[Collection entries]
● ● ● ●

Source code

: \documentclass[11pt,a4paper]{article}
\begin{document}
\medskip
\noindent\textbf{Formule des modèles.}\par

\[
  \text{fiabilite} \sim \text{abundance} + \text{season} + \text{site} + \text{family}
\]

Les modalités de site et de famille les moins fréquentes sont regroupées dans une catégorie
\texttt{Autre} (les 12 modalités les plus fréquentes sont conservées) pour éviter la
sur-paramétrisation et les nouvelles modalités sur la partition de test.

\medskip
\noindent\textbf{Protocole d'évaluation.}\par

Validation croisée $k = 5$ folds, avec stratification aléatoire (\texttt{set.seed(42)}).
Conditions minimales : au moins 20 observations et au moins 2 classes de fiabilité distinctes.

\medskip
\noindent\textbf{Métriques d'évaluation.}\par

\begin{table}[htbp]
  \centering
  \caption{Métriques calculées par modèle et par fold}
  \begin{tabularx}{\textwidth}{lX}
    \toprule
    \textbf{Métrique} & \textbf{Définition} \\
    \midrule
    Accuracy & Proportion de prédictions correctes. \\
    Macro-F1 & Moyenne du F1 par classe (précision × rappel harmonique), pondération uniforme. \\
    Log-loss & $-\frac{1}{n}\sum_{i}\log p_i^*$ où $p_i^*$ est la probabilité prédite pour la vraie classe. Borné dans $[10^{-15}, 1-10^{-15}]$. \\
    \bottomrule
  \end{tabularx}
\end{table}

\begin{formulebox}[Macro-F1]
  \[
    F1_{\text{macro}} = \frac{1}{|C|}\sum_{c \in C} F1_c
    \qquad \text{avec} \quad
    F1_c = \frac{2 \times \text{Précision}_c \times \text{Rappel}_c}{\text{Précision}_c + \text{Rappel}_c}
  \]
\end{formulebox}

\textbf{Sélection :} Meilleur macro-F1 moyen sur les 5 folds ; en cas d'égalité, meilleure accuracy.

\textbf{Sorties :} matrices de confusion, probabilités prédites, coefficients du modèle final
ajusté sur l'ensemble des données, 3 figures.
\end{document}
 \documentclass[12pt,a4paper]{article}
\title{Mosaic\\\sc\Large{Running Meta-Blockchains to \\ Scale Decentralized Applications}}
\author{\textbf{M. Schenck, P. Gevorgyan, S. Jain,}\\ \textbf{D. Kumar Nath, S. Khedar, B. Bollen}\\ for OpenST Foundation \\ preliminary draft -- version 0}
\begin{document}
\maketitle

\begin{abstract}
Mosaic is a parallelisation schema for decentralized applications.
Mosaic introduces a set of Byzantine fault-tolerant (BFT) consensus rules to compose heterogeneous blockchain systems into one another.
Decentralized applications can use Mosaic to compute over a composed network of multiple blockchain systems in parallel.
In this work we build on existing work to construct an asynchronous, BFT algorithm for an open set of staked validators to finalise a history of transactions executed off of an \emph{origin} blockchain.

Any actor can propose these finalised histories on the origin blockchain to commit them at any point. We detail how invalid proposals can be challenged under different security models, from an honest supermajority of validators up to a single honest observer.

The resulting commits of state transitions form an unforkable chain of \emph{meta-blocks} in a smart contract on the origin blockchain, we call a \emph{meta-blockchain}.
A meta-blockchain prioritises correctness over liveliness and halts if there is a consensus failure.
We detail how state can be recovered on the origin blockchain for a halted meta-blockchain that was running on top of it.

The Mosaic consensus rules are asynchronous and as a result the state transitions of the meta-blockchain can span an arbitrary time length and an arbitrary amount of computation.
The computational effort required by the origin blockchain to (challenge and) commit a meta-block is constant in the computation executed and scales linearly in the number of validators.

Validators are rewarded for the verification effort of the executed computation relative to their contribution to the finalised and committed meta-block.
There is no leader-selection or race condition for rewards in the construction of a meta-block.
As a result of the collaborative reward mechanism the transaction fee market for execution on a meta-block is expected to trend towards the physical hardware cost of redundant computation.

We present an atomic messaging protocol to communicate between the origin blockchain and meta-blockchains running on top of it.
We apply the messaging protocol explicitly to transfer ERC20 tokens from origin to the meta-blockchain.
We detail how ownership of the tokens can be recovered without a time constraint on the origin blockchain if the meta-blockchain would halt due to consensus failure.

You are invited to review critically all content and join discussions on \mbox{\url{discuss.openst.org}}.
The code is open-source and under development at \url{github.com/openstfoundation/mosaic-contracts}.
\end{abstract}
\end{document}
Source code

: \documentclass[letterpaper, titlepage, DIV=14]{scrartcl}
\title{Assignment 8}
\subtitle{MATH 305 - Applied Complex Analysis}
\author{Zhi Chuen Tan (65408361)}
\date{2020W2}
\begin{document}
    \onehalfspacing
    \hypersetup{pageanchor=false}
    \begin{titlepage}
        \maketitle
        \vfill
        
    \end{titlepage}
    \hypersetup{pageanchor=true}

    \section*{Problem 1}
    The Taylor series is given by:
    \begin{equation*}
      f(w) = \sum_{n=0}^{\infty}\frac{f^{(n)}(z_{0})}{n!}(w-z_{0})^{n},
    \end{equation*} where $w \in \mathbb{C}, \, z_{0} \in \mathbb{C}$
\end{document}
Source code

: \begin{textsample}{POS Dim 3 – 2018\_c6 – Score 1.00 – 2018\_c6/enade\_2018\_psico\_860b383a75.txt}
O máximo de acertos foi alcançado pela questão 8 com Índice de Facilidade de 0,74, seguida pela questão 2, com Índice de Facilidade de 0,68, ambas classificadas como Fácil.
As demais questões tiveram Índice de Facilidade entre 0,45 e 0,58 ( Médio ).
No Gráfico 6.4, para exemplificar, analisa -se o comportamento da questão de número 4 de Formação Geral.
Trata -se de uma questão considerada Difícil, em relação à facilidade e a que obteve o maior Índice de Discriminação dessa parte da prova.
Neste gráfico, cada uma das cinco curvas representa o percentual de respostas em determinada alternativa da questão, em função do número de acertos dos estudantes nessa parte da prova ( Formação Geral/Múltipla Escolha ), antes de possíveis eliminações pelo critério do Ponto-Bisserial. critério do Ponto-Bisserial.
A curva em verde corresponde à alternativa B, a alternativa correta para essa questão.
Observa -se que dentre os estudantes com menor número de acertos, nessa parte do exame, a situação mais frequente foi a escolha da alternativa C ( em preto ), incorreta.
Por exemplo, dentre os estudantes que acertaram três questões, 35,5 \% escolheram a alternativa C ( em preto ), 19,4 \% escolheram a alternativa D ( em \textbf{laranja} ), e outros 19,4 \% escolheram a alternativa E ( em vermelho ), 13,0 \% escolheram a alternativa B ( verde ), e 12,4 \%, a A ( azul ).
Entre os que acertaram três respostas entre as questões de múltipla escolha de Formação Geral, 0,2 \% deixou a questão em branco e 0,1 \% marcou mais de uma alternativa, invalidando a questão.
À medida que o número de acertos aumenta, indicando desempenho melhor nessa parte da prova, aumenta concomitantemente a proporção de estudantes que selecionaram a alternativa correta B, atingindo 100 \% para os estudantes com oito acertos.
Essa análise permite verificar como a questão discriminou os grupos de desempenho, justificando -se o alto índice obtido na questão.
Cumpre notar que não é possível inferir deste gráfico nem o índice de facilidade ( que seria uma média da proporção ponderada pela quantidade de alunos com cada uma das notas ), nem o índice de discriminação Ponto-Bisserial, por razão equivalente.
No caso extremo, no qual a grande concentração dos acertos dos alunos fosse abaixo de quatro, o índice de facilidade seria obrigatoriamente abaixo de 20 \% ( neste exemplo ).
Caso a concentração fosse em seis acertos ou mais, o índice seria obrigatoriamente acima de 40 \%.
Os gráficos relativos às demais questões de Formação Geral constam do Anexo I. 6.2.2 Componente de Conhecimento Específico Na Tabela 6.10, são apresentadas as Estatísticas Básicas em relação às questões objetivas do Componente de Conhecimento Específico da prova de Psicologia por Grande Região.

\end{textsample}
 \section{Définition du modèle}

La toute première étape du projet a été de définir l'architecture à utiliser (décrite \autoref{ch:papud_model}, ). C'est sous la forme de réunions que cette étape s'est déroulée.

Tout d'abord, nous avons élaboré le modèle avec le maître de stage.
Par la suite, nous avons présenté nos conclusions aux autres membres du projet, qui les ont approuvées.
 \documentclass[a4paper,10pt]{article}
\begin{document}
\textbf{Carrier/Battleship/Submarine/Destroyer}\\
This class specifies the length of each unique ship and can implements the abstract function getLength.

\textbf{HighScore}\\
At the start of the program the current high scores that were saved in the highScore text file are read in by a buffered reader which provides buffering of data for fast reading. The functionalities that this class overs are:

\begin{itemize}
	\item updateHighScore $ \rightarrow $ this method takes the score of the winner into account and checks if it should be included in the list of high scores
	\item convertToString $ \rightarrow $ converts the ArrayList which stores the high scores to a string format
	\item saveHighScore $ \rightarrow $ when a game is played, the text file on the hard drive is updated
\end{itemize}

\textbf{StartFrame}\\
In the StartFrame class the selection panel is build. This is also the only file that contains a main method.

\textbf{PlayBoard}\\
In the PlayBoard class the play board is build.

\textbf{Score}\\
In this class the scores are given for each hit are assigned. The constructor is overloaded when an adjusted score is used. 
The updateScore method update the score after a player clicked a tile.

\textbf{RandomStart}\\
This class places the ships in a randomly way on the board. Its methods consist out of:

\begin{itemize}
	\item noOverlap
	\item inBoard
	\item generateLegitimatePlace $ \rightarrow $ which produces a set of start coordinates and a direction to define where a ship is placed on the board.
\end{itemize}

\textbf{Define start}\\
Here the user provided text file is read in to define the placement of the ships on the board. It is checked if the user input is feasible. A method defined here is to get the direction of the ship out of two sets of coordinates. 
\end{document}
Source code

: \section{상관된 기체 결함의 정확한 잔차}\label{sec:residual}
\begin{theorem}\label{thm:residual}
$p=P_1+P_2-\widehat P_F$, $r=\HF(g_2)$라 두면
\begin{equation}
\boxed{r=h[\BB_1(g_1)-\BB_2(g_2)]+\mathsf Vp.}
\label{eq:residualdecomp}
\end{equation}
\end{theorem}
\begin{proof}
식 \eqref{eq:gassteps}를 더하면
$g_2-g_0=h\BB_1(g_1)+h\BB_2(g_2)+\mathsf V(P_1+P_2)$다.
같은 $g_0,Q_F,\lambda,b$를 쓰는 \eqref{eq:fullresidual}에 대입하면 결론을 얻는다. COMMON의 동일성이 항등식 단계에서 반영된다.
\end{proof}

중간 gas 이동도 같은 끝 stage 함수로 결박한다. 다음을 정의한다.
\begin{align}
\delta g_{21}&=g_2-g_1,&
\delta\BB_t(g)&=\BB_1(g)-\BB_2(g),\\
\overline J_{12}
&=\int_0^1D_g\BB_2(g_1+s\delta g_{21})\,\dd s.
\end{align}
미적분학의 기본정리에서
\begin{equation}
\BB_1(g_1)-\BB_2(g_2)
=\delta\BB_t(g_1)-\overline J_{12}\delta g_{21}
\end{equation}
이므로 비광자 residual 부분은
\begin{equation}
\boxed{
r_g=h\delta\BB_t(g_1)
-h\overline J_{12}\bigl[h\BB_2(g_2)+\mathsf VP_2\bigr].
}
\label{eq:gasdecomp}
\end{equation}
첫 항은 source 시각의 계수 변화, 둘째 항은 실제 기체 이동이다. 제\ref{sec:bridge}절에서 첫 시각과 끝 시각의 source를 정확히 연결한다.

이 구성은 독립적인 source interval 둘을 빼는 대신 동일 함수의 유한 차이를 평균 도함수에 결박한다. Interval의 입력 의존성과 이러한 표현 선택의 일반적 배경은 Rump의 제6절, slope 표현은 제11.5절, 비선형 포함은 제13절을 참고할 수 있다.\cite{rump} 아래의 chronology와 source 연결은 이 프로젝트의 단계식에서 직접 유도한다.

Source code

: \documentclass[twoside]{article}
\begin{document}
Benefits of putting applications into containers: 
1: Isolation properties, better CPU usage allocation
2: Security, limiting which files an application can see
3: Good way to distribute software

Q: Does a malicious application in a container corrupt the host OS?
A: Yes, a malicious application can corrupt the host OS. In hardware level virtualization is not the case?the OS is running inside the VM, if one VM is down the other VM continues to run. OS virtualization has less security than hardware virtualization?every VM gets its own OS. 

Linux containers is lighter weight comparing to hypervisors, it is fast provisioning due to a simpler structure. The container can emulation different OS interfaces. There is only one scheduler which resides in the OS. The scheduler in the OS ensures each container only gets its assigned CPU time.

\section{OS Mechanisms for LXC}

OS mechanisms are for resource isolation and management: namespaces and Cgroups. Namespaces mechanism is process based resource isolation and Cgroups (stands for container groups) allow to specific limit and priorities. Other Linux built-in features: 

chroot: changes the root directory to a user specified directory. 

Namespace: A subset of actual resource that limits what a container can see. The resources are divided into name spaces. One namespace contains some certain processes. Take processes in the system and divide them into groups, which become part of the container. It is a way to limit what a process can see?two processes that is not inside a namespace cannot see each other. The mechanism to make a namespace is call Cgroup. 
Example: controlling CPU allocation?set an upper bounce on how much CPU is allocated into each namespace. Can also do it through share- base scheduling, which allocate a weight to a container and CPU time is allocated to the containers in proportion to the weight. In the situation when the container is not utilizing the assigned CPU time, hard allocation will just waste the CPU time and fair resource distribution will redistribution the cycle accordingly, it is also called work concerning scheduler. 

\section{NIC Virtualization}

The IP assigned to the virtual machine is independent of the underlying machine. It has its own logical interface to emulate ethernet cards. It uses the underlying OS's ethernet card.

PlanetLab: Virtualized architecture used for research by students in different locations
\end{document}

● ● ● ●

▶ **Action item**
Quote every line of the records above, from the first down to the one holding "Validation croisée $k", exactly as written.

▶ **Output of the exercise**
Source code

: \documentclass[11pt,a4paper]{article}
\begin{document}
\medskip
\noindent\textbf{Formule des modèles.}\par

\[
  \text{fiabilite} \sim \text{abundance} + \text{season} + \text{site} + \text{family}
\]

Les modalités de site et de famille les moins fréquentes sont regroupées dans une catégorie
\texttt{Autre} (les 12 modalités les plus fréquentes sont conservées) pour éviter la
sur-paramétrisation et les nouvelles modalités sur la partition de test.

\medskip
\noindent\textbf{Protocole d'évaluation.}\par

Validation croisée $k = 5$ folds, avec stratification aléatoire (\texttt{set.seed(42)}).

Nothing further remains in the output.